**Exercise prompt:** Write out the records once more, exactly as given.
#####
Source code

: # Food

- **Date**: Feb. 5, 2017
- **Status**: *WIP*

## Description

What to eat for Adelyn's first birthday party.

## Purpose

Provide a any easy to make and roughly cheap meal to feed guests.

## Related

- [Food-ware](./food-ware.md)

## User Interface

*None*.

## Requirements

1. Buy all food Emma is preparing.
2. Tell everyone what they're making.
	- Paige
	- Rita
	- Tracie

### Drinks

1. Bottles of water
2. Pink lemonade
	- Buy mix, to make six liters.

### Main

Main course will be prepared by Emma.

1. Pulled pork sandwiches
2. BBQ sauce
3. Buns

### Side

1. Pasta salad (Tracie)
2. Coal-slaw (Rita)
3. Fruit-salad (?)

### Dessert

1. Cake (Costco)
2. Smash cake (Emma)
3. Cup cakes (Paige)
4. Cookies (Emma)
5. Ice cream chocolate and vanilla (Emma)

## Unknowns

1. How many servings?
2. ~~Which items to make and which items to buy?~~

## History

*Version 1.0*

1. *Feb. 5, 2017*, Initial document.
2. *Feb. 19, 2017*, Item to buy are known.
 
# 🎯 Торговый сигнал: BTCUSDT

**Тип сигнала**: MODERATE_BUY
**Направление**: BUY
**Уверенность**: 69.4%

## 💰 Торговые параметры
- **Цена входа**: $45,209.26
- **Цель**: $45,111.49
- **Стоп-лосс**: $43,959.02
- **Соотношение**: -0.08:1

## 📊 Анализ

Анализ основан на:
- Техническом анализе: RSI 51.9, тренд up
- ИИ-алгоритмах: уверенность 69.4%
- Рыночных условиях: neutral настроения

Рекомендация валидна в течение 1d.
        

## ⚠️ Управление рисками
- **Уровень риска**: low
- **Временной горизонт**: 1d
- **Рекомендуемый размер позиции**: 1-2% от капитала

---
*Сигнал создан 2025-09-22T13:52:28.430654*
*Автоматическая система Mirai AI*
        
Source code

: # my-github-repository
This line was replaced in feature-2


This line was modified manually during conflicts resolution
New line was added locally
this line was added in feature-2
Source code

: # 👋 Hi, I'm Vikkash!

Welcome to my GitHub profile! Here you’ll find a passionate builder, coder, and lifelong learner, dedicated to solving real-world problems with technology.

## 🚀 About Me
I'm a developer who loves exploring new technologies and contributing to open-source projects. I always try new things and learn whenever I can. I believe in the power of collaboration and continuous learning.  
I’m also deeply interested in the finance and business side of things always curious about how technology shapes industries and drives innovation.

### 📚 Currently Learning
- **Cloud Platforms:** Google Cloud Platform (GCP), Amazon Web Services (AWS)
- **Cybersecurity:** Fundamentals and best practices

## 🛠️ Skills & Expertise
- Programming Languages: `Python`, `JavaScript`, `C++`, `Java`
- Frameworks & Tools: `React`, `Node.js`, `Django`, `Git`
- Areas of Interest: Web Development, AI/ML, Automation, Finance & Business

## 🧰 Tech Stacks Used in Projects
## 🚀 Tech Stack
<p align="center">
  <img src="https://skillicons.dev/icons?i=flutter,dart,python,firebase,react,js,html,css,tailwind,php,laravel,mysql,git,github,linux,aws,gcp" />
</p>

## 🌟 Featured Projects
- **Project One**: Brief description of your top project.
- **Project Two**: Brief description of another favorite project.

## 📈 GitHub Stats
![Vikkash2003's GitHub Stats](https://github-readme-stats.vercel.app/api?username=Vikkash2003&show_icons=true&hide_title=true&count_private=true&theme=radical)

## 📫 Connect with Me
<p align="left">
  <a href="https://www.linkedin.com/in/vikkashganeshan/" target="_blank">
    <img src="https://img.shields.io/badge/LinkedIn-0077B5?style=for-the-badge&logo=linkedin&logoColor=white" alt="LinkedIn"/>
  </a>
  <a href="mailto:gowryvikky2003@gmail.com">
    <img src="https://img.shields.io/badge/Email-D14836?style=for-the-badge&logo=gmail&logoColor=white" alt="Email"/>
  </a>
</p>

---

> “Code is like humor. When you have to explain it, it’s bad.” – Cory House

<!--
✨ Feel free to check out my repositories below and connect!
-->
#####
**Written answer:**
Source code

: # Food

- **Date**: Feb. 5, 2017
- **Status**: *WIP*

## Description

What to eat for Adelyn's first birthday party.

## Purpose

Provide a any easy to make and roughly cheap meal to feed guests.

## Related

- [Food-ware](./food-ware.md)

## User Interface

*None*.

## Requirements

1. Buy all food Emma is preparing.
2. Tell everyone what they're making.
	- Paige
	- Rita
	- Tracie

### Drinks

1. Bottles of water
2. Pink lemonade
	- Buy mix, to make six liters.

### Main

Main course will be prepared by Emma.

1. Pulled pork sandwiches
2. BBQ sauce
3. Buns

### Side

1. Pasta salad (Tracie)
2. Coal-slaw (Rita)
3. Fruit-salad (?)

### Dessert

1. Cake (Costco)
2. Smash cake (Emma)
3. Cup cakes (Paige)
4. Cookies (Emma)
5. Ice cream chocolate and vanilla (Emma)

## Unknowns

1. How many servings?
2. ~~Which items to make and which items to buy?~~

## History

*Version 1.0*

1. *Feb. 5, 2017*, Initial document.
2. *Feb. 19, 2017*, Item to buy are known.
 
# 🎯 Торговый сигнал: BTCUSDT

**Тип сигнала**: MODERATE_BUY
**Направление**: BUY
**Уверенность**: 69.4%

## 💰 Торговые параметры
- **Цена входа**: $45,209.26
- **Цель**: $45,111.49
- **Стоп-лосс**: $43,959.02
- **Соотношение**: -0.08:1

## 📊 Анализ

Анализ основан на:
- Техническом анализе: RSI 51.9, тренд up
- ИИ-алгоритмах: уверенность 69.4%
- Рыночных условиях: neutral настроения

Рекомендация валидна в течение 1d.
        

## ⚠️ Управление рисками
- **Уровень риска**: low
- **Временной горизонт**: 1d
- **Рекомендуемый размер позиции**: 1-2% от капитала

---
*Сигнал создан 2025-09-22T13:52:28.430654*
*Автоматическая система Mirai AI*
        
Source code

: # my-github-repository
This line was replaced in feature-2


This line was modified manually during conflicts resolution
New line was added locally
this line was added in feature-2
Source code

: # 👋 Hi, I'm Vikkash!

Welcome to my GitHub profile! Here you’ll find a passionate builder, coder, and lifelong learner, dedicated to solving real-world problems with technology.

## 🚀 About Me
I'm a developer who loves exploring new technologies and contributing to open-source projects. I always try new things and learn whenever I can. I believe in the power of collaboration and continuous learning.  
I’m also deeply interested in the finance and business side of things always curious about how technology shapes industries and drives innovation.

### 📚 Currently Learning
- **Cloud Platforms:** Google Cloud Platform (GCP), Amazon Web Services (AWS)
- **Cybersecurity:** Fundamentals and best practices

## 🛠️ Skills & Expertise
- Programming Languages: `Python`, `JavaScript`, `C++`, `Java`
- Frameworks & Tools: `React`, `Node.js`, `Django`, `Git`
- Areas of Interest: Web Development, AI/ML, Automation, Finance & Business

## 🧰 Tech Stacks Used in Projects
## 🚀 Tech Stack
<p align="center">
  <img src="https://skillicons.dev/icons?i=flutter,dart,python,firebase,react,js,html,css,tailwind,php,laravel,mysql,git,github,linux,aws,gcp" />
</p>

## 🌟 Featured Projects
- **Project One**: Brief description of your top project.
- **Project Two**: Brief description of another favorite project.

## 📈 GitHub Stats
![Vikkash2003's GitHub Stats](https://github-readme-stats.vercel.app/api?username=Vikkash2003&show_icons=true&hide_title=true&count_private=true&theme=radical)

## 📫 Connect with Me
<p align="left">
  <a href="https://www.linkedin.com/in/vikkashganeshan/" target="_blank">
    <img src="https://img.shields.io/badge/LinkedIn-0077B5?style=for-the-badge&logo=linkedin&logoColor=white" alt="LinkedIn"/>
  </a>
  <a href="mailto:gowryvikky2003@gmail.com">
    <img src="https://img.shields.io/badge/Email-D14836?style=for-the-badge&logo=gmail&logoColor=white" alt="Email"/>
  </a>
</p>

---

> “Code is like humor. When you have to explain it, it’s bad.” – Cory House

<!--
✨ Feel free to check out my repositories below and connect!
-->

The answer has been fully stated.